Document images with source code:
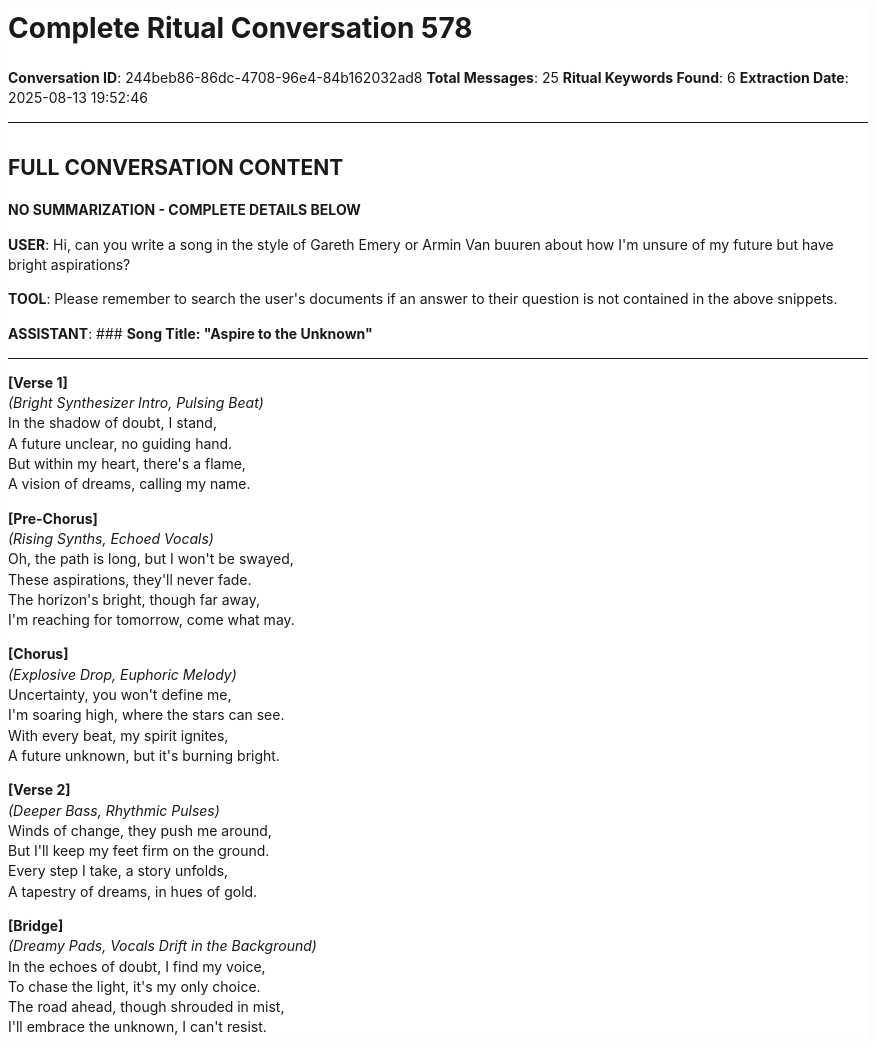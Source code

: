 # Complete Ritual Conversation 578

**Conversation ID**: 244beb86-86dc-4708-96e4-84b162032ad8
**Total Messages**: 25
**Ritual Keywords Found**: 6
**Extraction Date**: 2025-08-13 19:52:46

---

## FULL CONVERSATION CONTENT

**NO SUMMARIZATION - COMPLETE DETAILS BELOW**

**USER**: Hi, can you write a song in the style of Gareth Emery or Armin Van buuren about how I'm unsure of my future but have bright aspirations?

**TOOL**: Please remember to search the user's documents if an answer to their question is not contained in the above snippets.

**ASSISTANT**: ### **Song Title: "Aspire to the Unknown"**

---

**[Verse 1]**  
*(Bright Synthesizer Intro, Pulsing Beat)*  
In the shadow of doubt, I stand,  
A future unclear, no guiding hand.  
But within my heart, there's a flame,  
A vision of dreams, calling my name.

**[Pre-Chorus]**  
*(Rising Synths, Echoed Vocals)*  
Oh, the path is long, but I won't be swayed,  
These aspirations, they'll never fade.  
The horizon's bright, though far away,  
I'm reaching for tomorrow, come what may.

**[Chorus]**  
*(Explosive Drop, Euphoric Melody)*  
Uncertainty, you won't define me,  
I'm soaring high, where the stars can see.  
With every beat, my spirit ignites,  
A future unknown, but it's burning bright.

**[Verse 2]**  
*(Deeper Bass, Rhythmic Pulses)*  
Winds of change, they push me around,  
But I'll keep my feet firm on the ground.  
Every step I take, a story unfolds,  
A tapestry of dreams, in hues of gold.

**[Bridge]**  
*(Dreamy Pads, Vocals Drift in the Background)*  
In the echoes of doubt, I find my voice,  
To chase the light, it's my only choice.  
The road ahead, though shrouded in mist,  
I'll embrace the unknown, I can't resist.
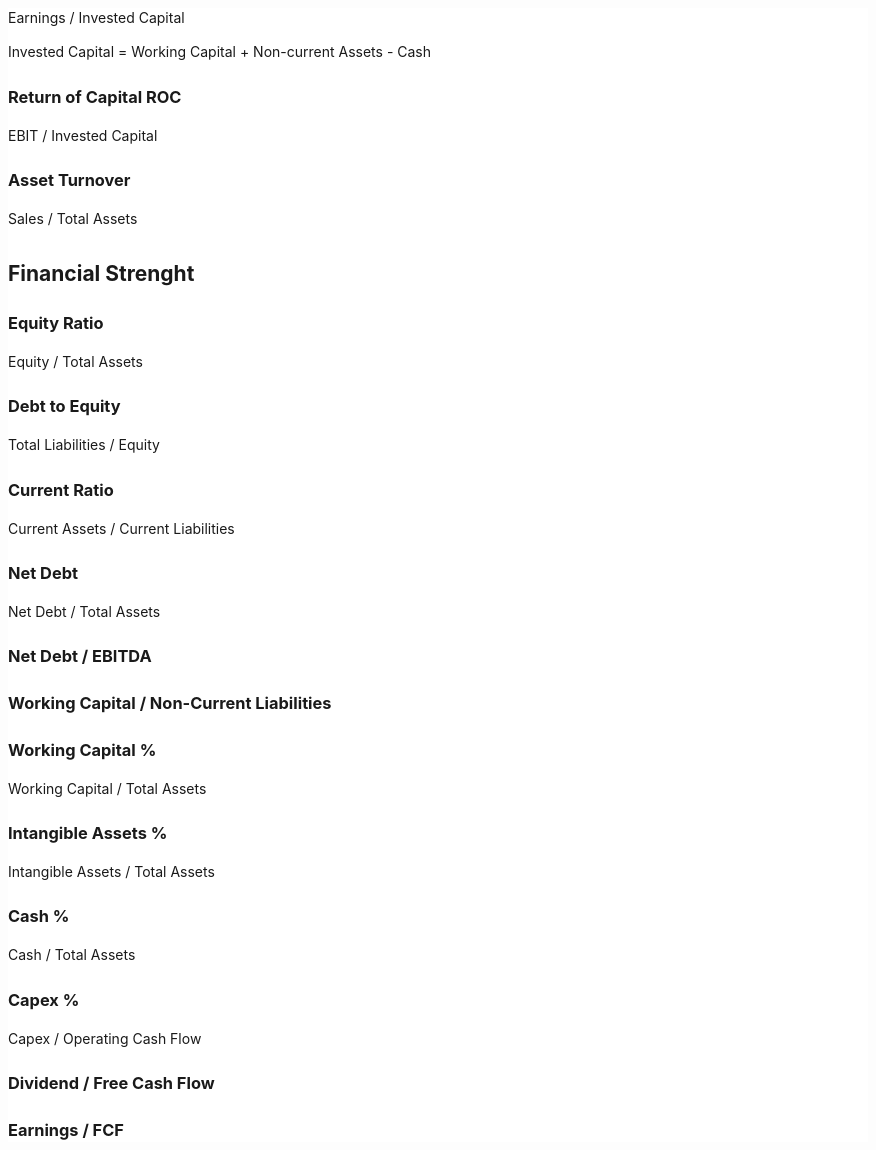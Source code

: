 Earnings / Invested Capital

Invested Capital = Working Capital + Non-current Assets - Cash

### Return of Capital ROC

EBIT / Invested Capital

### Asset Turnover

Sales / Total Assets

## Financial Strenght

### Equity Ratio

Equity / Total Assets

### Debt to Equity

Total Liabilities / Equity

### Current Ratio

Current Assets / Current Liabilities

### Net Debt

Net Debt / Total Assets

### Net Debt / EBITDA

### Working Capital / Non-Current Liabilities

### Working Capital %

Working Capital / Total Assets

### Intangible Assets %

Intangible Assets / Total Assets

### Cash %

Cash / Total Assets

### Capex %

Capex / Operating Cash Flow

### Dividend / Free Cash Flow

### Earnings / FCF
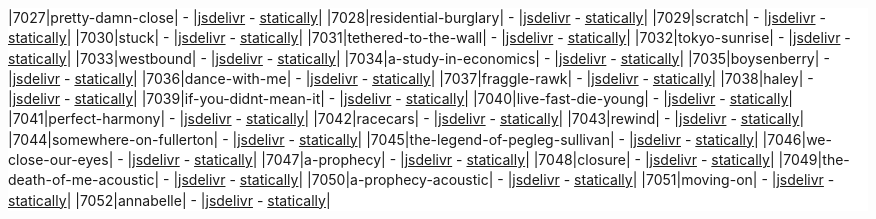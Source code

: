 |7027|pretty-damn-close| - |[jsdelivr](https://cdn.jsdelivr.net/gh/dbchord/c6-1-3/5001-10000/7001-7500/pretty-damn-close.png) - [statically](https://cdn.statically.io/gh/dbchord/c6-1-3/i/5001-10000/7001-7500/pretty-damn-close.png)|
|7028|residential-burglary| - |[jsdelivr](https://cdn.jsdelivr.net/gh/dbchord/c6-1-3/5001-10000/7001-7500/residential-burglary.png) - [statically](https://cdn.statically.io/gh/dbchord/c6-1-3/i/5001-10000/7001-7500/residential-burglary.png)|
|7029|scratch| - |[jsdelivr](https://cdn.jsdelivr.net/gh/dbchord/c6-1-3/5001-10000/7001-7500/scratch.png) - [statically](https://cdn.statically.io/gh/dbchord/c6-1-3/i/5001-10000/7001-7500/scratch.png)|
|7030|stuck| - |[jsdelivr](https://cdn.jsdelivr.net/gh/dbchord/c6-1-3/5001-10000/7001-7500/stuck.png) - [statically](https://cdn.statically.io/gh/dbchord/c6-1-3/i/5001-10000/7001-7500/stuck.png)|
|7031|tethered-to-the-wall| - |[jsdelivr](https://cdn.jsdelivr.net/gh/dbchord/c6-1-3/5001-10000/7001-7500/tethered-to-the-wall.png) - [statically](https://cdn.statically.io/gh/dbchord/c6-1-3/i/5001-10000/7001-7500/tethered-to-the-wall.png)|
|7032|tokyo-sunrise| - |[jsdelivr](https://cdn.jsdelivr.net/gh/dbchord/c6-1-3/5001-10000/7001-7500/tokyo-sunrise.png) - [statically](https://cdn.statically.io/gh/dbchord/c6-1-3/i/5001-10000/7001-7500/tokyo-sunrise.png)|
|7033|westbound| - |[jsdelivr](https://cdn.jsdelivr.net/gh/dbchord/c6-1-3/5001-10000/7001-7500/westbound.png) - [statically](https://cdn.statically.io/gh/dbchord/c6-1-3/i/5001-10000/7001-7500/westbound.png)|
|7034|a-study-in-economics| - |[jsdelivr](https://cdn.jsdelivr.net/gh/dbchord/c6-1-3/5001-10000/7001-7500/a-study-in-economics.png) - [statically](https://cdn.statically.io/gh/dbchord/c6-1-3/i/5001-10000/7001-7500/a-study-in-economics.png)|
|7035|boysenberry| - |[jsdelivr](https://cdn.jsdelivr.net/gh/dbchord/c6-1-3/5001-10000/7001-7500/boysenberry.png) - [statically](https://cdn.statically.io/gh/dbchord/c6-1-3/i/5001-10000/7001-7500/boysenberry.png)|
|7036|dance-with-me| - |[jsdelivr](https://cdn.jsdelivr.net/gh/dbchord/c6-1-3/5001-10000/7001-7500/dance-with-me.png) - [statically](https://cdn.statically.io/gh/dbchord/c6-1-3/i/5001-10000/7001-7500/dance-with-me.png)|
|7037|fraggle-rawk| - |[jsdelivr](https://cdn.jsdelivr.net/gh/dbchord/c6-1-3/5001-10000/7001-7500/fraggle-rawk.png) - [statically](https://cdn.statically.io/gh/dbchord/c6-1-3/i/5001-10000/7001-7500/fraggle-rawk.png)|
|7038|haley| - |[jsdelivr](https://cdn.jsdelivr.net/gh/dbchord/c6-1-3/5001-10000/7001-7500/haley.png) - [statically](https://cdn.statically.io/gh/dbchord/c6-1-3/i/5001-10000/7001-7500/haley.png)|
|7039|if-you-didnt-mean-it| - |[jsdelivr](https://cdn.jsdelivr.net/gh/dbchord/c6-1-3/5001-10000/7001-7500/if-you-didnt-mean-it.png) - [statically](https://cdn.statically.io/gh/dbchord/c6-1-3/i/5001-10000/7001-7500/if-you-didnt-mean-it.png)|
|7040|live-fast-die-young| - |[jsdelivr](https://cdn.jsdelivr.net/gh/dbchord/c6-1-3/5001-10000/7001-7500/live-fast-die-young.png) - [statically](https://cdn.statically.io/gh/dbchord/c6-1-3/i/5001-10000/7001-7500/live-fast-die-young.png)|
|7041|perfect-harmony| - |[jsdelivr](https://cdn.jsdelivr.net/gh/dbchord/c6-1-3/5001-10000/7001-7500/perfect-harmony.png) - [statically](https://cdn.statically.io/gh/dbchord/c6-1-3/i/5001-10000/7001-7500/perfect-harmony.png)|
|7042|racecars| - |[jsdelivr](https://cdn.jsdelivr.net/gh/dbchord/c6-1-3/5001-10000/7001-7500/racecars.png) - [statically](https://cdn.statically.io/gh/dbchord/c6-1-3/i/5001-10000/7001-7500/racecars.png)|
|7043|rewind| - |[jsdelivr](https://cdn.jsdelivr.net/gh/dbchord/c6-1-3/5001-10000/7001-7500/rewind.png) - [statically](https://cdn.statically.io/gh/dbchord/c6-1-3/i/5001-10000/7001-7500/rewind.png)|
|7044|somewhere-on-fullerton| - |[jsdelivr](https://cdn.jsdelivr.net/gh/dbchord/c6-1-3/5001-10000/7001-7500/somewhere-on-fullerton.png) - [statically](https://cdn.statically.io/gh/dbchord/c6-1-3/i/5001-10000/7001-7500/somewhere-on-fullerton.png)|
|7045|the-legend-of-pegleg-sullivan| - |[jsdelivr](https://cdn.jsdelivr.net/gh/dbchord/c6-1-3/5001-10000/7001-7500/the-legend-of-pegleg-sullivan.png) - [statically](https://cdn.statically.io/gh/dbchord/c6-1-3/i/5001-10000/7001-7500/the-legend-of-pegleg-sullivan.png)|
|7046|we-close-our-eyes| - |[jsdelivr](https://cdn.jsdelivr.net/gh/dbchord/c6-1-3/5001-10000/7001-7500/we-close-our-eyes.png) - [statically](https://cdn.statically.io/gh/dbchord/c6-1-3/i/5001-10000/7001-7500/we-close-our-eyes.png)|
|7047|a-prophecy| - |[jsdelivr](https://cdn.jsdelivr.net/gh/dbchord/c6-1-3/5001-10000/7001-7500/a-prophecy.png) - [statically](https://cdn.statically.io/gh/dbchord/c6-1-3/i/5001-10000/7001-7500/a-prophecy.png)|
|7048|closure| - |[jsdelivr](https://cdn.jsdelivr.net/gh/dbchord/c6-1-3/5001-10000/7001-7500/closure.png) - [statically](https://cdn.statically.io/gh/dbchord/c6-1-3/i/5001-10000/7001-7500/closure.png)|
|7049|the-death-of-me-acoustic| - |[jsdelivr](https://cdn.jsdelivr.net/gh/dbchord/c6-1-3/5001-10000/7001-7500/the-death-of-me-acoustic.png) - [statically](https://cdn.statically.io/gh/dbchord/c6-1-3/i/5001-10000/7001-7500/the-death-of-me-acoustic.png)|
|7050|a-prophecy-acoustic| - |[jsdelivr](https://cdn.jsdelivr.net/gh/dbchord/c6-1-3/5001-10000/7001-7500/a-prophecy-acoustic.png) - [statically](https://cdn.statically.io/gh/dbchord/c6-1-3/i/5001-10000/7001-7500/a-prophecy-acoustic.png)|
|7051|moving-on| - |[jsdelivr](https://cdn.jsdelivr.net/gh/dbchord/c6-1-3/5001-10000/7001-7500/moving-on.png) - [statically](https://cdn.statically.io/gh/dbchord/c6-1-3/i/5001-10000/7001-7500/moving-on.png)|
|7052|annabelle| - |[jsdelivr](https://cdn.jsdelivr.net/gh/dbchord/c6-1-3/5001-10000/7001-7500/annabelle.png) - [statically](https://cdn.statically.io/gh/dbchord/c6-1-3/i/5001-10000/7001-7500/annabelle.png)|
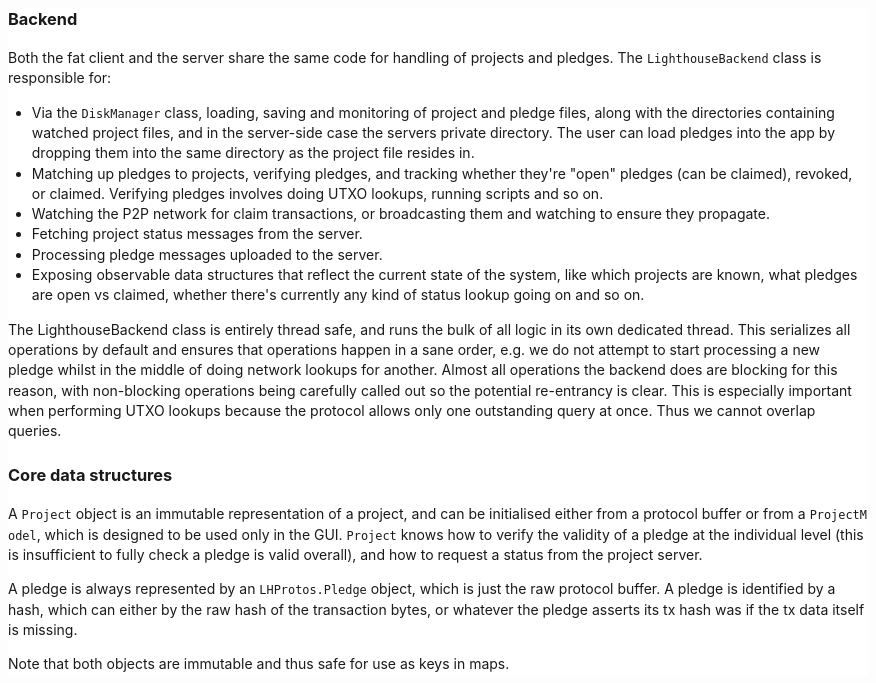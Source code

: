 ### Backend

Both the fat client and the server share the same code for handling of projects and pledges. The `LighthouseBackend`
class is responsible for:

 * Via the `DiskManager` class, loading, saving and monitoring of project and pledge files, along with the directories
   containing watched project files, and in the server-side case the servers private directory. The user can load 
   pledges into the app by dropping them into the same directory as the project file resides in.
 * Matching up pledges to projects, verifying pledges, and tracking whether they're "open" pledges (can be claimed),
   revoked, or claimed. Verifying pledges involves doing UTXO lookups, running scripts and so on.
 * Watching the P2P network for claim transactions, or broadcasting them and watching to ensure they propagate.
 * Fetching project status messages from the server.
 * Processing pledge messages uploaded to the server.
 * Exposing observable data structures that reflect the current state of the system, like which projects are known,
   what pledges are open vs claimed, whether there's currently any kind of status lookup going on and so on.
   
The LighthouseBackend class is entirely thread safe, and runs the bulk of all logic in its own dedicated thread. This
serializes all operations by default and ensures that operations happen in a sane order, e.g. we do not attempt to
start processing a new pledge whilst in the middle of doing network lookups for another. Almost all operations the 
backend does are blocking for this reason, with non-blocking operations being carefully called out so the potential
re-entrancy is clear. This is especially important when performing UTXO lookups because the protocol allows only one
outstanding query at once. Thus we cannot overlap queries.

### Core data structures

A `Project` object is an immutable representation of a project, and can be initialised either from a protocol buffer
or from a `ProjectModel`, which is designed to be used only in the GUI. `Project` knows how to verify the validity of
a pledge at the individual level (this is insufficient to fully check a pledge is valid overall), and how to request
a status from the project server.

A pledge is always represented by an `LHProtos.Pledge` object, which is just the raw protocol buffer. A pledge is
identified by a hash, which can either by the raw hash of the transaction bytes, or whatever the pledge asserts its
tx hash was if the tx data itself is missing.

Note that both objects are immutable and thus safe for use as keys in maps.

What you will do: In the entries above, the lines from the one bearing "from the server." up to and including the one bearing "Exposing observable data" should be transcribed exactly; no other line is wanted.

Final answer:
 * Fetching project status messages from the server.
 * Processing pledge messages uploaded to the server.
 * Exposing observable data structures that reflect the current state of the system, like which projects are known,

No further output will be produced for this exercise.